Crimson Gold (Jafar Panahi, 2003)
I'm pretty sure this is the first Iranian film I've ever seen, and it's certainly a striking introduction to the cinema of that region. At first glance this film seems aimless and almost inert, but it paints a slowly building portrait of both one man's inner torment and the dehumanizing life of the working class in Tehran. Panahi uses some stunning long takes and sometimes interminable scenes to illustrate the combination of boredom and mistreatment that leads to the breakdown of soldier-turned-pizza delivery guy Hussein. Even just the scenes of Hussein and his hoodlum buddy riding their motorbike through the tangled traffic paint a revealing picture of everyday life in a city that's an uneasy combination of opulence and oppression.
The Return (Andrei Zvyagintsev, 2003)
Some review that I can no longer place described this movie as a collection of Russian film cliches, and that's essentially what it is. Not that some of it doesn't work - Zvyagintsev creates an effective air of melancholic mystery, and the stark cinematography is often beautiful - but this is a film that delights in being obtuse for no apparent reason, and after a while, when it became clear that the motivations and actions of the characters were not going to be explained, I just got exasperated. Somewhere in here is a sort of interesting meditation on not appreciating what you have until it's gone, but it's buried under too many layers of obfuscation for me to much care.
The Wild Parrots of Telegraph Hill (Judy Irving, 2003)

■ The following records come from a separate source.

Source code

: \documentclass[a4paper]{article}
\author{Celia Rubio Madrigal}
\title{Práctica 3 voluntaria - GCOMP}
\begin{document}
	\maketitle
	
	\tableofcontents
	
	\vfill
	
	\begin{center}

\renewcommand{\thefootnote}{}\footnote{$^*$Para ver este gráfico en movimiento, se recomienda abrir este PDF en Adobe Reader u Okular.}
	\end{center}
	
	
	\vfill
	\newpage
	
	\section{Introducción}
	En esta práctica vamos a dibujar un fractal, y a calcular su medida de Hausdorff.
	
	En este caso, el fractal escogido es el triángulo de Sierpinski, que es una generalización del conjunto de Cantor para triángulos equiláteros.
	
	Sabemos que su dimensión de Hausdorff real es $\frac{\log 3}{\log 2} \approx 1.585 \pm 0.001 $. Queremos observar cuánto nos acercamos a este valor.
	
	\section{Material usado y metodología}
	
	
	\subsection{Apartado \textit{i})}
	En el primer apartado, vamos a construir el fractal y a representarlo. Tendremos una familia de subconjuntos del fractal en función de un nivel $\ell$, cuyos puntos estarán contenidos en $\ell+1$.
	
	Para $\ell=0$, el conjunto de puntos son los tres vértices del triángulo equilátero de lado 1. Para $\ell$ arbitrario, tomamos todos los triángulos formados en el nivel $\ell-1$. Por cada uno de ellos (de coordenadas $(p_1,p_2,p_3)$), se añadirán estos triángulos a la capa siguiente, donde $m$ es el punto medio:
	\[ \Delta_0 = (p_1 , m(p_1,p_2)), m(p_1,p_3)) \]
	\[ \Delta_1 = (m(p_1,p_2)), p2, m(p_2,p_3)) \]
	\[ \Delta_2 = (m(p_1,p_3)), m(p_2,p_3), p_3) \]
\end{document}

It was interesting to watch this movie having seen Grizzly Man not all that long ago, because the subject of this film is really not much different from Timothy Treadwell, except that Treadwell got eaten by a bear so he's not around to defend himself. Really, though, Mark Bittner is about as nuts as Treadwell, and also has the potential to be as charismatic and endearing. The main difference is that his objects of obsession are parrots, who aren't particularly dangerous. He also communes with them in the middle of San Francisco rather than in the Alaskan wild, and the director of this documentary falls in love with her subject at the end of the film, while Werner Herzog listens to a tape of his subject's death throes. It's a rather fascinating dichotomy, especially given this film's sunny, cuddly tone. Despite the sense you get that Bittner may be completely bonkers, and the utterly annoying elevator-music score, this is a pleasant and entertaining movie that's hard to dislike, even if it feels more like a PBS special than a feature film.